After years running two restaurants in Greater Boston focused on Italian and Eastern Mediterranean cuisines, chef Dave Becker has struck up a bit of an experiment in Waltham: His new restaurant Balani is a smorgasbord of flavors, flexible in its identity, with an ever-present aim to serve good, tasty food.
Balani opened at 469 Moody St., Waltham — the former Raffaele’s Ristorante — on Tuesday, October 23, debuting its collection of small plates, entrees, and desserts, all of which offer a variety of flavor profiles.
Becker — who runs the four-year-old Juniper in Wellesley and the nearly two-decade-old Sweet Basil in Needham — signed the lease for the restaurant in July and made a few interior changes, adding some neon flare. The interior features hot pink and purple paint, in addition to some grays and stained wood, plus mercury glass light fixtures and some black leather chairs.
“I’d say it’s evolved from almost goth colors to ’80s fabulous,” Becker told Eater.
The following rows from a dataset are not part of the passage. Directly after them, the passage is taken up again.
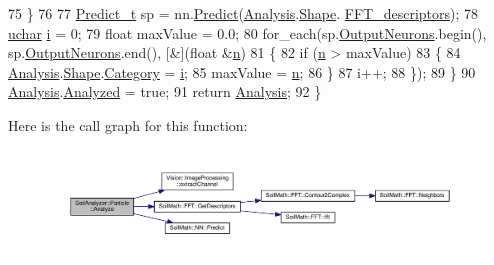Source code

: \begin{DoxyCode}
75             \}
76 
77             \hyperlink{struct_predict__struct}{Predict\_t} sp = nn.\hyperlink{class_soil_math_1_1_n_n_aa7f23fcdb8383a74586c9c30b8bc0af7}{Predict}(\hyperlink{class_soil_analyzer_1_1_particle_a4df8d4d8fb130bce05fef5d4601ef89e}{Analysis}.\hyperlink{class_soil_analyzer_1_1_particle_analysis_results_a75230aa0675b2df489c08bcfffb43b97}{Shape}.
      \hyperlink{class_shape_classification_afecc3c98ca8a930b359ddd936aad21f3}{FFT\_descriptors});
78             \hyperlink{_soil_math_types_8h_a65f85814a8290f9797005d3b28e7e5fc}{uchar} \hyperlink{_comparision_pictures_2_createtest_image_8m_a6f6ccfcf58b31cb6412107d9d5281426}{i} = 0;
79             \textcolor{keywordtype}{float} maxValue = 0.0;
80             for\_each(sp.\hyperlink{struct_predict__struct_aa0708cae93baa061f21452537e86d3bd}{OutputNeurons}.begin(), sp.\hyperlink{struct_predict__struct_aa0708cae93baa061f21452537e86d3bd}{OutputNeurons}.end(), [&](\textcolor{keywordtype}{float} 
      &\hyperlink{_comparision_pictures_2_createtest_image_8m_aeab71244afb687f16d8c4f5ee9d6ef0e}{n})
81             \{
82                 \textcolor{keywordflow}{if} (\hyperlink{_comparision_pictures_2_createtest_image_8m_aeab71244afb687f16d8c4f5ee9d6ef0e}{n} > maxValue)
83                 \{
84                     \hyperlink{class_soil_analyzer_1_1_particle_a4df8d4d8fb130bce05fef5d4601ef89e}{Analysis}.\hyperlink{class_soil_analyzer_1_1_particle_analysis_results_a75230aa0675b2df489c08bcfffb43b97}{Shape}.\hyperlink{class_shape_classification_a5b723e358b86496ed6f4b25e2bf7af17}{Category} = \hyperlink{_comparision_pictures_2_createtest_image_8m_a6f6ccfcf58b31cb6412107d9d5281426}{i};
85                     maxValue = \hyperlink{_comparision_pictures_2_createtest_image_8m_aeab71244afb687f16d8c4f5ee9d6ef0e}{n};
86                 \}
87                 i++;
88             \});
89         \}
90         \hyperlink{class_soil_analyzer_1_1_particle_a4df8d4d8fb130bce05fef5d4601ef89e}{Analysis}.\hyperlink{class_soil_analyzer_1_1_particle_analysis_results_abfb8465c0cfbe9a6ad4d844f6269676f}{Analyzed} = \textcolor{keyword}{true};
91         \textcolor{keywordflow}{return} \hyperlink{class_soil_analyzer_1_1_particle_a4df8d4d8fb130bce05fef5d4601ef89e}{Analysis};
92     \}
\end{DoxyCode}


Here is the call graph for this function\+:\nopagebreak
\begin{figure}[H]
\begin{center}
\leavevmode
\includegraphics[width=350pt]{class_soil_analyzer_1_1_particle_aeb4ed9f49b88f5d6563b993154aabe50_cgraph}
\end{center}
\end{figure}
Becker brought in Tim Fichera, the executive chef of Juniper, to head up the kitchen at Balani. James Collis, another alum of Becker’s restaurants and former kitchen manager at Blue Ribbon Barbecue, is manning Balani’s portable smoker (among other things) and testing out smoked meats like brisket and pork butt. The restaurant is also making its own potato chips and french fries for poutine, made with duck fat.
The opening menu includes snacks and starters like sea scallop crudo, chickpea fries with paprika-sumac mayo, crispy smoked pork ribs, and a charred pear salad with burnt onions. There’s smoked monkfish kofta and chicken liver manti, as well as several pizzas topped with house-made chorizo, pulled short rib, or grilled pears with squash puree.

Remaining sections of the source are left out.